Concepts for designing modern C++ interfaces for MPI
By: C. Nicole Avans , Alfredo A. Correa , Sayan Ghosh and more
Potential Business Impact:
Makes supercomputers work better with new code.
Since the C++ bindings were deleted in 2008, the Message Passing Interface (MPI) community has revived efforts in building high-level modern C++ interfaces. Such interfaces are either built to serve specific scientific application needs (with limited coverage to the underlying MPI functionalities), or as an exercise in general-purpose programming model building, with the hope that bespoke interfaces can be broadly adopted to construct a variety of distributed-memory scientific applications. However, with the advent of modern C++-based heterogeneous programming models, GPUs and widespread Machine Learning (ML) usage in contemporary scientific computing, the role of prospective community-standardized high-level C++ interfaces to MPI is evolving.

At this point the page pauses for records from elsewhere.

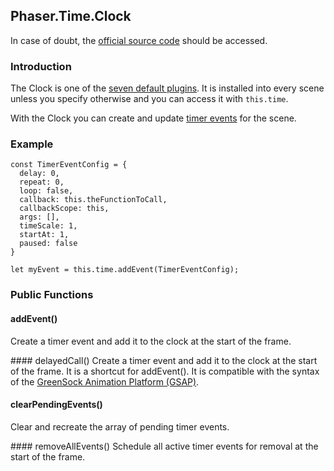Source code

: ## Phaser.Time.Clock

In case of doubt, the [official source code](https://github.com/photonstorm/phaser) should be accessed.

### Introduction

The Clock is one of the [seven default plugins](https://github.com/digitsensitive/phaser3-typescript/blob/master/cheatsheets/scene/systems.md#default-plugins).
It is installed into every scene unless you specify otherwise and you can access it with `this.time`.

With the Clock you can create and update [timer events](https://github.com/digitsensitive/phaser3-typescript/blob/master/cheatsheets/time/timer-event.md) for the scene.

### Example

```
const TimerEventConfig = {
  delay: 0,
  repeat: 0,
  loop: false,
  callback: this.theFunctionToCall,
  callbackScope: this,
  args: [],
  timeScale: 1,
  startAt: 1,
  paused: false
}

let myEvent = this.time.addEvent(TimerEventConfig);
```

### Public Functions

#### addEvent()
Create a timer event and add it to the clock at the start of the frame.

#### delayedCall()
Create a timer event and add it to the clock at the start of the frame.
It is a shortcut for addEvent(). It is compatible with the syntax of the [GreenSock Animation Platform (GSAP)](https://greensock.com).

#### clearPendingEvents()
Clear and recreate the array of pending timer events.

#### removeAllEvents()
Schedule all active timer events for removal at the start of the frame.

The success of such an interface clearly will depend on providing robust abstractions and features adhering to the generic programming principles that underpin the C++ programming language, without compromising on either performance and portability, the core principles upon which MPI was founded. However, there is a tension between idiomatic C++ handling of types and lifetimes, and, MPI's loose interpretation of object lifetimes/ownership and insistence on maintaining global states. Instead of proposing "yet another" high-level C++ interface to MPI, overlooking or providing partial solutions to work around the key issues concerning the dissonance between MPI semantics and idiomatic C++, this paper focuses on the three fundamental aspects of a high-level interface: type system, object lifetimes and communication buffers, also identifying inconsistencies in the MPI specification. Presumptive solutions can be unrefined, and we hope the broader MPI and C++ communities will engage with us in productive exchange of ideas and concerns.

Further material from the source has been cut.